▶ _Exercise_
Please retype the records below exactly as they appear, leaving out every picture.

★ ★ ★

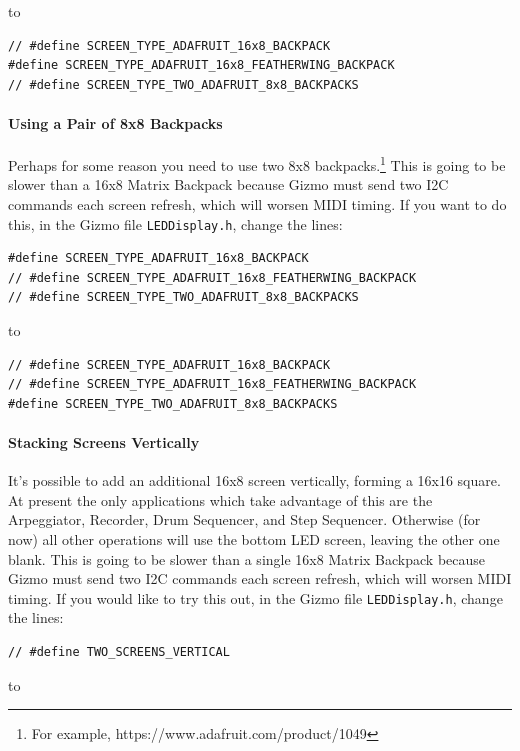 \documentclass{article}
\begin{document}
\begin{enumerate}
to

\begin{verbatim}
// #define SCREEN_TYPE_ADAFRUIT_16x8_BACKPACK
#define SCREEN_TYPE_ADAFRUIT_16x8_FEATHERWING_BACKPACK
// #define SCREEN_TYPE_TWO_ADAFRUIT_8x8_BACKPACKS
\end{verbatim}

\paragraph{Using a Pair of 8x8 Backpacks} Perhaps for some reason you need to use two 8x8 backpacks.\footnote{For example, https:/\!/www.adafruit.com/product/1049} This is going to be slower than a 16x8 Matrix Backpack because Gizmo must send two I2C commands each screen refresh, which will worsen MIDI timing. If you want to do this, in the Gizmo file \texttt{LEDDisplay.h}, change the lines:


\begin{verbatim}
#define SCREEN_TYPE_ADAFRUIT_16x8_BACKPACK
// #define SCREEN_TYPE_ADAFRUIT_16x8_FEATHERWING_BACKPACK
// #define SCREEN_TYPE_TWO_ADAFRUIT_8x8_BACKPACKS
\end{verbatim}

to

\begin{verbatim}
// #define SCREEN_TYPE_ADAFRUIT_16x8_BACKPACK
// #define SCREEN_TYPE_ADAFRUIT_16x8_FEATHERWING_BACKPACK
#define SCREEN_TYPE_TWO_ADAFRUIT_8x8_BACKPACKS
\end{verbatim}

\paragraph{Stacking Screens Vertically} It's possible to add an additional 16x8 screen vertically, forming a 16x16 square.  At present the only applications which take advantage of this are the Arpeggiator, Recorder, Drum Sequencer, and Step Sequencer.  Otherwise (for now) all other operations will use the bottom LED screen, leaving the other one blank. 
This is going to be slower than a single 16x8 Matrix Backpack because Gizmo must send two I2C commands each screen refresh, which will worsen MIDI timing. If you would like to try this out, in the Gizmo file \texttt{LEDDisplay.h}, change the lines:


\begin{verbatim}
// #define TWO_SCREENS_VERTICAL
\end{verbatim}

to


\end{enumerate}
\end{document}
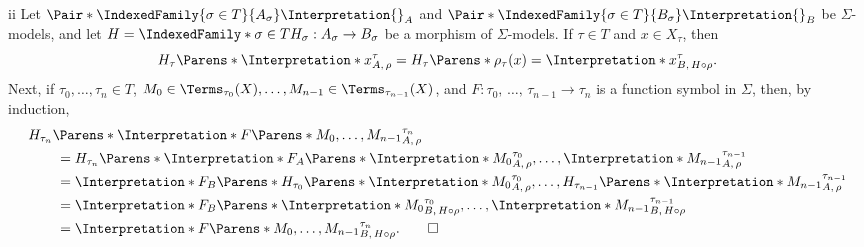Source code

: \begin{partsolution}{ii}
Let \(\Pair*{\IndexedFamily{\sigma\in T}{A_\sigma}}{\Interpretation{}_A}\) and \(\Pair*{\IndexedFamily{\sigma\in T}{B_\sigma}}{\Interpretation{}_B}\) be \(\Sigma\)-models, and let \(H = \IndexedFamily*{\sigma \in T}{H_\sigma : A_\sigma \to B_\sigma}\) be a morphism of \(\Sigma\)-models.
If \(\tau\in T\) and \(x \in X_\tau\), then
\begin{equation*}
H_\tau\Parens*{\Interpretation*{x}_{A,\,\rho}^\tau}
=H_\tau\Parens*{\rho_\tau(x)}
=\Interpretation*{x}_{B,\,H \circ \rho}^\tau.
\end{equation*}
Next, if \(\tau_0,\ldots,\tau_n\in T\), \(M_0 \in \Terms_{\tau_0}(X), \ldots, M_{n-1} \in \Terms_{\tau_{n-1}}(X)\), and \(F : \tau_0,\,\ldots,\,\tau_{n-1} \to \tau_n\) is a function symbol in \(\Sigma\), then, by induction,
\begin{align*}
&H_{\tau_n}\Parens*{\Interpretation*{F\Parens*{M_0,\ldots,M_{n-1}}}_{A,\,\rho}^{\tau_n}} \\
&\qquad= H_{\tau_n}\Parens*{\Interpretation*{F}_A\Parens*{\Interpretation*{M_0}_{A,\,\rho}^{\tau_0},\ldots,\Interpretation*{M_{n-1}}_{A,\,\rho}^{\tau_{n-1}}}} \\
&\qquad= \Interpretation*{F}_B\Parens*{H_{\tau_0}\Parens*{\Interpretation*{M_0}_{A,\,\rho}^{\tau_0}},\ldots,H_{\tau_{n-1}}\Parens*{\Interpretation*{M_{n-1}}_{A,\,\rho}^{\tau_{n-1}}}} \\
&\qquad= \Interpretation*{F}_B\Parens*{\Interpretation*{M_0}_{B,\,H\circ\rho}^{\tau_0},\ldots,\Interpretation*{M_{n-1}}_{B,\,H\circ\rho}^{\tau_{n-1}}} \\
&\qquad=\Interpretation*{F\Parens*{M_0,\ldots,M_{n-1}}}_{B,\,H \circ \rho}^{\tau_n}.
\qedhere
\end{align*}
\end{partsolution}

★ ★ ★

▶ _Answer area_
 \documentclass{article}
\begin{document}
\begin{enumerate}
to

\begin{verbatim}
// #define SCREEN_TYPE_ADAFRUIT_16x8_BACKPACK
#define SCREEN_TYPE_ADAFRUIT_16x8_FEATHERWING_BACKPACK
// #define SCREEN_TYPE_TWO_ADAFRUIT_8x8_BACKPACKS
\end{verbatim}

\paragraph{Using a Pair of 8x8 Backpacks} Perhaps for some reason you need to use two 8x8 backpacks.\footnote{For example, https:/\!/www.adafruit.com/product/1049} This is going to be slower than a 16x8 Matrix Backpack because Gizmo must send two I2C commands each screen refresh, which will worsen MIDI timing. If you want to do this, in the Gizmo file \texttt{LEDDisplay.h}, change the lines:


\begin{verbatim}
#define SCREEN_TYPE_ADAFRUIT_16x8_BACKPACK
// #define SCREEN_TYPE_ADAFRUIT_16x8_FEATHERWING_BACKPACK
// #define SCREEN_TYPE_TWO_ADAFRUIT_8x8_BACKPACKS
\end{verbatim}

to

\begin{verbatim}
// #define SCREEN_TYPE_ADAFRUIT_16x8_BACKPACK
// #define SCREEN_TYPE_ADAFRUIT_16x8_FEATHERWING_BACKPACK
#define SCREEN_TYPE_TWO_ADAFRUIT_8x8_BACKPACKS
\end{verbatim}

\paragraph{Stacking Screens Vertically} It's possible to add an additional 16x8 screen vertically, forming a 16x16 square.  At present the only applications which take advantage of this are the Arpeggiator, Recorder, Drum Sequencer, and Step Sequencer.  Otherwise (for now) all other operations will use the bottom LED screen, leaving the other one blank. 
This is going to be slower than a single 16x8 Matrix Backpack because Gizmo must send two I2C commands each screen refresh, which will worsen MIDI timing. If you would like to try this out, in the Gizmo file \texttt{LEDDisplay.h}, change the lines:


\begin{verbatim}
// #define TWO_SCREENS_VERTICAL
\end{verbatim}

to


\end{enumerate}
\end{document}
Source code

: \begin{partsolution}{ii}
Let \(\Pair*{\IndexedFamily{\sigma\in T}{A_\sigma}}{\Interpretation{}_A}\) and \(\Pair*{\IndexedFamily{\sigma\in T}{B_\sigma}}{\Interpretation{}_B}\) be \(\Sigma\)-models, and let \(H = \IndexedFamily*{\sigma \in T}{H_\sigma : A_\sigma \to B_\sigma}\) be a morphism of \(\Sigma\)-models.
If \(\tau\in T\) and \(x \in X_\tau\), then
\begin{equation*}
H_\tau\Parens*{\Interpretation*{x}_{A,\,\rho}^\tau}
=H_\tau\Parens*{\rho_\tau(x)}
=\Interpretation*{x}_{B,\,H \circ \rho}^\tau.
\end{equation*}
Next, if \(\tau_0,\ldots,\tau_n\in T\), \(M_0 \in \Terms_{\tau_0}(X), \ldots, M_{n-1} \in \Terms_{\tau_{n-1}}(X)\), and \(F : \tau_0,\,\ldots,\,\tau_{n-1} \to \tau_n\) is a function symbol in \(\Sigma\), then, by induction,
\begin{align*}
&H_{\tau_n}\Parens*{\Interpretation*{F\Parens*{M_0,\ldots,M_{n-1}}}_{A,\,\rho}^{\tau_n}} \\
&\qquad= H_{\tau_n}\Parens*{\Interpretation*{F}_A\Parens*{\Interpretation*{M_0}_{A,\,\rho}^{\tau_0},\ldots,\Interpretation*{M_{n-1}}_{A,\,\rho}^{\tau_{n-1}}}} \\
&\qquad= \Interpretation*{F}_B\Parens*{H_{\tau_0}\Parens*{\Interpretation*{M_0}_{A,\,\rho}^{\tau_0}},\ldots,H_{\tau_{n-1}}\Parens*{\Interpretation*{M_{n-1}}_{A,\,\rho}^{\tau_{n-1}}}} \\
&\qquad= \Interpretation*{F}_B\Parens*{\Interpretation*{M_0}_{B,\,H\circ\rho}^{\tau_0},\ldots,\Interpretation*{M_{n-1}}_{B,\,H\circ\rho}^{\tau_{n-1}}} \\
&\qquad=\Interpretation*{F\Parens*{M_0,\ldots,M_{n-1}}}_{B,\,H \circ \rho}^{\tau_n}.
\qedhere
\end{align*}
\end{partsolution}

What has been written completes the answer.